Getting this setup on Windows is even easier. Head to the gsutil install page and grab the Cloud SDK Installer. Follow the setup instructions and at the end make sure to select "Start Cloud SDK Shell" and "Run gcloud init". Again, follow the instructions to completion and you're all set! You can now issue the same command as above, just using your Windows path instead.

gsutil rsync -r c:\Users\scott\Documents\google-test gs://scott-demo-bucket

Building synchronization state...
Starting synchronization
Copying file://c:\Users\scott\Documents\google-test\test.txt [Content-Type=text/plain]...
/ [1 files][    1.0 B/    1.0 B]
Operation completed over 1 objects/1.0 B.

In terms of automating the backup you can use the Task Scheduler or simply run the command as and when needed depending on your environment and if it will be online to run overnight backups.
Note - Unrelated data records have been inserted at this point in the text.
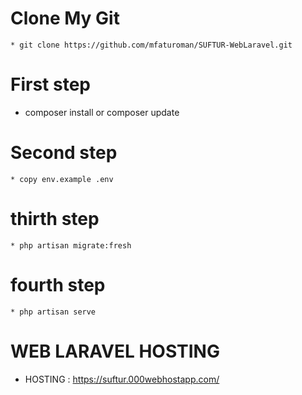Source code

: # Clone My Git
    * git clone https://github.com/mfaturoman/SUFTUR-WebLaravel.git

# First step 
   * composer install or composer update
   
# Second step
    * copy env.example .env
    
# thirth step
    * php artisan migrate:fresh 

# fourth step
    * php artisan serve
    
# WEB LARAVEL HOSTING 
   * HOSTING : https://suftur.000webhostapp.com/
Either way, it's super easy and you have a reliable backup mechanism.


Versioning

Added: 7th Nov 2016

The rsync commands above will keep an exact copy of your files in GCP and whilst files deleted locally won't be deleted remotely, if they are updated locally they will be updated remotely. This means if you accidentally delete the contents of a file or change them, once the remote copy is updated you can't get it back. If you enable versioning then each change to a file will be remembered so you can go back and retrieve a previous version if you wish. Enabling versioning is easy, simply issue the following command and update it with the name of your bucket.

gsutil versioning set on gs://scott-demo-bucket

That's it, you now have versioning enabled for your files. This will use up more storage space to keep a version history for each file but it does provide a nice safety net too. If you want to turn versioning off then simply change on to off in the above command and issue it again.